A llama hanging out with a peacock. I'm sure you all have this in your backyard.

So, all that preamble explains why I wasn’t all that surprised when I saw that my mom had gotten a pig without warning me. He’s a baby pot-bellied pig she rescued from an animal sanctuary in Southern Indiana. Pot-bellied pigs usually cost about $600. Mom rescued the pig for a $25 donation (plus $100 in gas to go get him). Wuzzle the Pig is an indoor pet who wears a sweater to go outside because otherwise he gets too cold.

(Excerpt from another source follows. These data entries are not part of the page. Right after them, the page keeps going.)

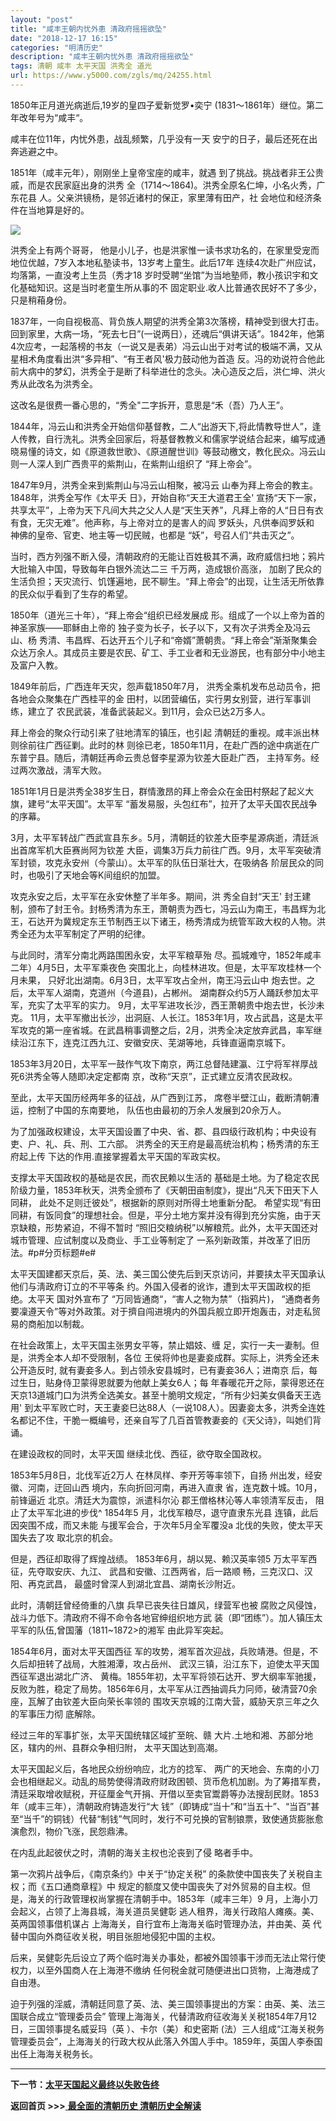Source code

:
 ```yaml
---
layout: "post"
title: "咸丰王朝内忧外患 清政府摇摇欲坠"
date: "2018-12-17 16:15"
categories: "明清历史"
description: "咸丰王朝内忧外患 清政府摇摇欲坠"
tags: 清朝 咸丰 太平天国 洪秀全 道光
url: https://www.y5000.com/zgls/mq/24255.html
---
```






1850年正月道光病逝后,19岁的皇四子爱新觉罗•奕宁 (1831～1861年）继位。第二年改年号为“咸丰“。

咸丰在位11年，内忧外患，战乱频繁，几乎没有一天 安宁的日子，最后还死在出奔逃避之中。

1851年（咸丰元年），刚刚坐上皇帝宝座的咸丰，就遇 到了挑战。挑战者非王公贵戚，而是农民家庭出身的洪秀
全（1714～1864)。洪秀全原名仁坤，小名火秀，广东花县 人。父亲洪镜杨，是邻近诸村的保正，家里薄有田产，社 会地位和经济条件在当地算是好的。

![](https://img.y5000.com/uploads/allimg/170724/8-1FH41J03G46.jpg)

洪秀全上有两个哥哥， 他是小儿子，也是洪家惟一读书求功名的，在家里受宠而 地位优越，7岁入本地私塾读书，13岁考上童生。此后17年
连续4次赴广州应试，均落第，一直没考上生员（秀才18 岁时受聘“坐馆”为当地塾师，教小孩识宇和文化基础知识。这是当时老童生所从事的不
固定职业.收人比普通农民好不了多少，只是稍葙身份。

1837年，一向自视极高、背负族人期望的洪秀全第3次落榜，精神受到很大打击。回到家里，大病一场，“死去七日”(一说两日），还魂后“俱讲天话”。1842年，他第4次应考，一起落榜的书友（一说又是表弟）冯云山出于对考试的极端不满，又从星相术角度看出洪“多异相”、“有王者风'极力鼓动他为首造
反。冯的劝说符合他此前大病中的梦幻，洪秀全于是断了科举进仕的念头。决心造反之后，洪仁坤、洪火秀从此改名为洪秀全。

这改名是很费一番心思的，“秀全"二字拆开，意思是“禾（吾）乃人王”。

1844年，冯云山和洪秀全开始信仰基督教，二人“出游天下,将此情教导世人”，逢人传教，自行洗礼。洪秀全回家后，将基督教教义和儒家学说结合起来，编写成通晓易懂的诗文，如《原道救世歌》、《原道醒世训》等鼓动檄文，教化民众。冯云山则一人深人到广西贵平的紫荆山，在紫荆山组织了
“拜上帝会”。

1847年9月，洪秀全来到紫荆山与冯云山相聚，被冯云 山奉为拜上帝会的教主。1848年，洪秀全写作《太平夭 日》，开始自称“天王大道君王全'
宣扬“天下一家，共享太平”，上帝为天下凡间大共之父人人是“天生天养”，凡拜上帝的人“日日有衣有食，无灾无难”。他声称，与上帝对立的是害人的阎
罗妖头，凡供奉阎罗妖和 神佛的皇帝、官吏、地主等一切民贼，也都是 “妖”，号召人们“共击灭之”。

当时，西方列强不断入侵，清朝政府的无能让百姓极其不满，政府威信扫地；鸦片大批输入中国，导致每年白银外流达二三 千万两，造成银价高涨，
加剧了民众的生活负担；天灾流行、饥馑遍地，民不聊生。“拜上帝会”的出现，让生活无所依靠的民众似乎看到了生存的希望。

1850年（道光三十年），“拜上帝会“组织已经发展成 形。组成了一个以上帝为首的神圣家族——耶稣由上帝的 独子变为长子，长子以下，又有次子洪秀全及冯云山、杨
秀清、韦昌辉、石达开五个儿子和“帝婿”萧朝贵。“拜上帝会”渐渐聚集会众达万余人。其成员主要是农民、矿工、手工业者和无业游民，也有部分中小地主及富户入教。

1849年前后，广西连年天灾，怨声载1850年7月， 洪秀全乘机发布总动员令，把各地会众聚集在广西桂平的金
田村，以团营编伍，实行男女别营，进行军事训练，建立了 农民武装，准备武装起义。到11月，会众已达2万多人。

拜上帝会的聚众行动引来了驻地清军的镇压，也引起 清朝廷的重视。咸丰派出林则徐前往广西征剿。此时的林
则徐已老，1850年11月，在赴广西的途中病逝在广东普宁县。随后，清朝廷再命云贵总督李星源为钦差大臣赴广西， 主持军务。经过两次激战，淸军大败。

1851年1月日是洪秀全38岁生日，群情激昂的拜上帝会众在金田村祭起了起义大旗，建号“太平天国”。太平军
“蓄发易服，头包红布”，拉开了太平夭国农民战争的序幕。

3月，太平军转战广西武宣县东乡。5月，清朝廷的钦差大臣李星源病逝，清廷派出首席军机大臣赛尚阿为钦差
大臣，调集3万兵力前往广西。9月，太平军突破清军封锁，攻克永安州（今蒙山）。太平军的队伍日渐壮大，在吸纳各 阶层民众的同时，也吸引了天地会等K间组织的加盟。

攻克永安之后，太平军在永安休整了半年多。期间，洪 秀全自封“天王'
封王建制，颁布了封王令。封杨秀清为东王，萧朝责为西七，冯云山为南王，韦昌辉为北王，石达开为冀规定东王节制西王以下诸王，杨秀清成为统管军政大权的人物。洪秀全还为太平军制定了严明的纪律。

与此同时，清军分南北两路围困永安，太平军粮草殆 尽。孤城难守，1852年咸丰二年）4月5日，太平军乘夜色
突围北上，向桂林进攻。但是，太平军攻桂林一个月未果， 只好北出湖南。6月3日，太平军攻占全州，南王冯云山中
炮去世。之后，太平军人湖南，克道州（今道县)，占郴州。 湖南群众约5万人踊跃参加太平军，充实了太平军的实力。
9月，太平军进攻长沙，西王萧朝贵中炮去世，长沙未克。
11月，太平军撤出长沙，出洞庭、人长江。1853年1月，攻占武昌，这是太平军攻克的第一座省城。在武昌稍事调整之后，2月，洪秀全决定放弃武昌，率军继续沿江东下，连克江西九江、安徽安庆、芜湖等地，兵锋直逼南京城下。

1853年3月20日，太平军一鼓作气攻下南京，两江总督陆建瀛、江宁将军祥厚战死6洪秀全等人随即决定定都南 京，改称“天京”，正式建立反清农民政权。

至此，太平天国历经两年多的征战，从广西到江苏， 席卷半壁江山，截断清朝漕运，控制了中国的东南要地， 队伍也由最初的万余人发展到20佘万人。

为了加强政权建设，太平天国设置了中央、省、郡、县四级行政机构；中央设有吏、户、礼、兵、刑、工六部。 洪秀全的天王府是最高统治机构；杨秀清的东王府起上传
下达的作用.直接掌握着太平天国的军政实权。

支撑太平天国政权的基础是农民，而农民赖以生活的 基础是土地。为了稳定农民阶级力量，1853年秋天，洪秀全颁布了《天朝田亩制度》，提出“凡天下田天下人同耕，
此处不足则迁彼处”，根据新的原则对所得土地重新分配。
希望实现“有田同耕，有饭同食”的理想社会。但是，平分土地方案并没有得到充分实施，由于天京缺粮，形势紧迫，不得不暂时
“照旧交粮纳税”以解粮荒。此外，太平天国还对城市管理、应试制度以及商业、手工业等制定了 一系列新政策，并改革了旧历法。#p#分页标题#e#

太平天国建都天京后，英、法、美三国公使先后到天京访问，并要挟太平天国承认他们与淸政府订立的不平等条 约。外国入侵者的讹诈，遭到太平天国政权的拒绝。太平天
国对外宣布了 “万同皆通商“，“害人之物为禁”（指鸦片)，
“通商者务要凜遵天令”等对外政策。对于擠自闯进境内的外国兵舰立即开炮轰击，对走私贸易的商船加以制裁。

在社会政策上，太平天国主张男女平等，禁止娼妓、缠 足，实行一夫一妻制。但是，洪秀全本人却不受限制，各位 王侯将帅也是妻妾成群。实际上，洪秀全还未公开造反时,
就有妻妾多人。到占领永安县城时，已有妻妾36人；进南京 后，每过生日，贴身侍卫蒙得恩就要为他献上美女6人；每
年春暖花开之际，蒙得恩还在天京13道城门口为洪秀全选美女。甚至十脆明文规定，“所有少妇美女俱备天王选用'
到太平军败亡时，天王妻妾巳达88人（一说108人）。因妻妾太多，洪秀全连姓名都记不住，干脆一概编号，还亲自写了几百首管教妻妾的《天父诗》，叫她们背诵。

在建设政权的同时，太平天国 继续北伐、西征，欲夺取全国政权。

1853年5月8日，北伐军近2万人 在林凤样、李开芳等率领下，自扬 州出发，经安徽、河南，迂回山西 境内，东向折回河南，再进入直隶
省，连克数十城。10月，前锋逼近 北京。清廷大为震惊，派遣科尔沁 郡王僧格林沁等人率领清军反击， 阻止了太平军北进的步伐^ 1854年5
月，北伐军粮尽，退守直隶东光县 连镇，此后因突围不成，而又未能 与援军会合，于次年5月全军覆没a 北伐的失败，使太平天国失去了攻 取北京的机会。

但是，西征却取得了辉煌战绩。 1853年6月，胡以晃、赖汉英率领5 万太平军西征，先夺取安庆、九江、 武昌和安徽、江西两省，后一路顺
畅，三克汉口、汉阳、再克武昌， 最盛时曾深人到湖北宜昌、湖南长沙附近。

此时，淸朝廷曾经倚重的八旗 兵早已丧失往日雄风，绿营军也被 腐败之风侵蚀，战斗力低下。清政府不得不命令各地官绅组织地方武
装（即“团练”）。加人镇压太平军的队伍,曾国藩（1811~1872>的湘军 由此异军突起。

1854年6月，面对太平天国西征 军的攻势，湘军首次迎战，兵败靖港。但是，不久后却扭转了战局，大胜湘潭，攻占岳州、
武汉三镇，沿江东下，迫使太平天国西征军退出湖北广济、 黄梅。1855年初，太平军将领石达开、罗大纲率军驰援，
反败为胜，稳定了局势。1856年6月，太平军从江西抽调兵力冋师，破清营70余座，瓦解了由钦差大臣向荣长率领的
围攻天京城的江南大营，威胁天京三年之久的军事压力彻 底解除。

经过三年的军事扩张，太平天国统辖区域扩至皖、赣 大片.土地和湘、苏部分地区，辖内的州、县群众争相归附， 太平天国达到高潮。

太平天国起义后，各地民众纷纷响应，北方的捻军、
两广的天地会、东南的小刀会也相继起义。动乱的局势使得清政府财政困顿、货币危机加剧。为了筹措军费，清廷采取增收赋税，开征厘金气开捐、开借以至卖官鬻爵等办法搜刮民财。1853年（咸丰三年），清朝政府铸造发行“大
钱”（即铸成“当十”和“当五十”、“当百”甚至“当千”的铜钱）代替“制钱”气同时，发行不可兑换的官制锒票，致使通货膨胀愈演愈烈，物价飞涨，民怨鼎沸。

在内乱此起彼伏之时，清朝的海关主权也沦丧到了侵 略者手中。

第一次鸦片战争后，《南京条约》中关于“协定关税” 的条款使中国丧失了关税自主权；而《五口通商章程》中
规定的额度又使中国丧失了对外贸易的自主权。但是，海关的行政管理权尚掌握在清朝手中。1853年（咸丰三年）9
月，上海小刀会起义，占领了上海县城，海关道员吴健彰 逃人租界，海关行政陷人瘫痪。美、英两国领事借机谋占 上海海关，自行宜布上海海关临时管理办法，并由美、英
代替中国向外商征收关税，明目张胆地侵犯中国的主权。

后来，吴健彰先后设立了两个临时海关办事处，都被外国领事干涉而无法止常行使权力，以至外国商人在上海港不缴纳 任何税金就可随便进出口货物，上海港成了自由港。

迫于列强的淫威，清朝廷同意了英、法、美三国领事提出的方案：由英、美、法三国联合成立“管理委员会” 管理上海海关，代替清政府征收海关关税1854年7月12
日，三国领事提名威妥玛（英 ）、卡尔（美）和史密斯
(法）三人组成“江海关税务管理委员会”，上海海关的行政大权从此落入外国人手中。1859年，英国人李泰国出任上海海关税务长。

* * *

**下一节：[太平天国起义最终以失败告终](https://www.y5000.com/zgls/mq/24258.html)**

**返回首页 >>>**[ **最全面的清朝历史 清朝历史全解读**](https://www.y5000.com/zgls/mq/24329.html)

I hear my dad is surprised by how awesome his new baby is. Me too!

We didn’t warn the kids that Nonni had gotten a pig and instead just showed him to them when we got there last week. Both kids thought he was a cat at first. He’s so small and black with pointy ears that I can understand the confusion. Now they know it’s a pig.

When Rose saw this picture, she again thought the pig was a cat. I can kind of see the resemblance.

Some crazy things about this pig, which was still feral when my mom got him:

*Though he was terrified of humans the day she brought him home, within 24 hours all he wanted to do was cuddle in people’s laps. They say pigs are something like the third smartest type of animal, ranked below primates and dolphins and above dogs. I believe it.

*She didn’t have to housebreak him despite the fact that no one had worked with him on it before. He has peed in his litter box EVERY SINGLE TIME. He’s 6 weeks old. I can’t get my 2 year old human to pee in the right place.

*Pigs are known for being clean. The pigs you see in farms roll in the mud to keep cool. This pig is so clean that he refused to poop in his litter box or anywhere inside the house and held it for FIVE DAYS until my mom let him lose in a barn stall. He didn’t want to poop in his home. Again, this is a 6 week old we’re talking about!

Of all their bizarre pets, I think I can get down with this one the most even though it means that when they come to visit me a pig will be sleeping (perhaps illegally?) in my house!

What? You've never seen a pig in a coat before?

On that note it’s a good thing a) that my husband is totally against getting a pig and b) we live within city limits and our city (like most cities apparently) has an ordinance* against livestock. Even though I don’t consider a pot-bellied pig livestock, the law does. We legally can not have a pig. If not for this, I might be tempted to drive down to Southern Indiana and get my own “$25″ 6-week-old pig.

*Despite this being a toy blog, I’m going to rant about city pet ordinances tomorrow because I have a lot of things to say about them. A LOT.